**INSTRUCTIONS FOR THE TASK:** Extract the opening line of the entries and every line after it, stopping at and including the line that contains "- [ ] Hebrew". Do not include pictures.

==============================

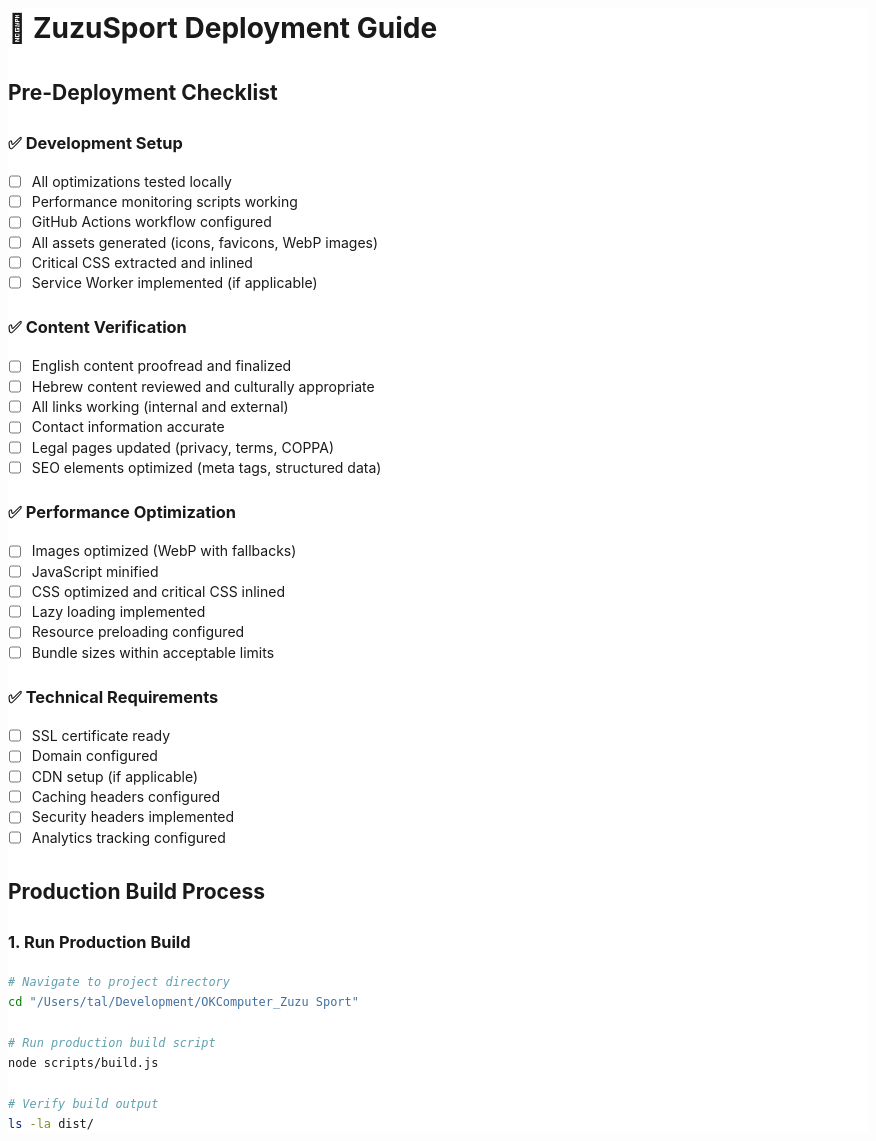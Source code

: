 # 🚀 ZuzuSport Deployment Guide

## Pre-Deployment Checklist

### ✅ **Development Setup**
- [ ] All optimizations tested locally
- [ ] Performance monitoring scripts working
- [ ] GitHub Actions workflow configured
- [ ] All assets generated (icons, favicons, WebP images)
- [ ] Critical CSS extracted and inlined
- [ ] Service Worker implemented (if applicable)

### ✅ **Content Verification**
- [ ] English content proofread and finalized
- [ ] Hebrew content reviewed and culturally appropriate
- [ ] All links working (internal and external)
- [ ] Contact information accurate
- [ ] Legal pages updated (privacy, terms, COPPA)
- [ ] SEO elements optimized (meta tags, structured data)

### ✅ **Performance Optimization**
- [ ] Images optimized (WebP with fallbacks)
- [ ] JavaScript minified
- [ ] CSS optimized and critical CSS inlined
- [ ] Lazy loading implemented
- [ ] Resource preloading configured
- [ ] Bundle sizes within acceptable limits

### ✅ **Technical Requirements**
- [ ] SSL certificate ready
- [ ] Domain configured
- [ ] CDN setup (if applicable)
- [ ] Caching headers configured
- [ ] Security headers implemented
- [ ] Analytics tracking configured

## Production Build Process

### 1. **Run Production Build**
```bash
# Navigate to project directory
cd "/Users/tal/Development/OKComputer_Zuzu Sport"

# Run production build script
node scripts/build.js

# Verify build output
ls -la dist/
```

==============================

**OUTPUT OF THE TASK:**
Source code

: # 🚀 ZuzuSport Deployment Guide

## Pre-Deployment Checklist

### ✅ **Development Setup**
- [ ] All optimizations tested locally
- [ ] Performance monitoring scripts working
- [ ] GitHub Actions workflow configured
- [ ] All assets generated (icons, favicons, WebP images)
- [ ] Critical CSS extracted and inlined
- [ ] Service Worker implemented (if applicable)

### ✅ **Content Verification**
- [ ] English content proofread and finalized
- [ ] Hebrew content reviewed and culturally appropriate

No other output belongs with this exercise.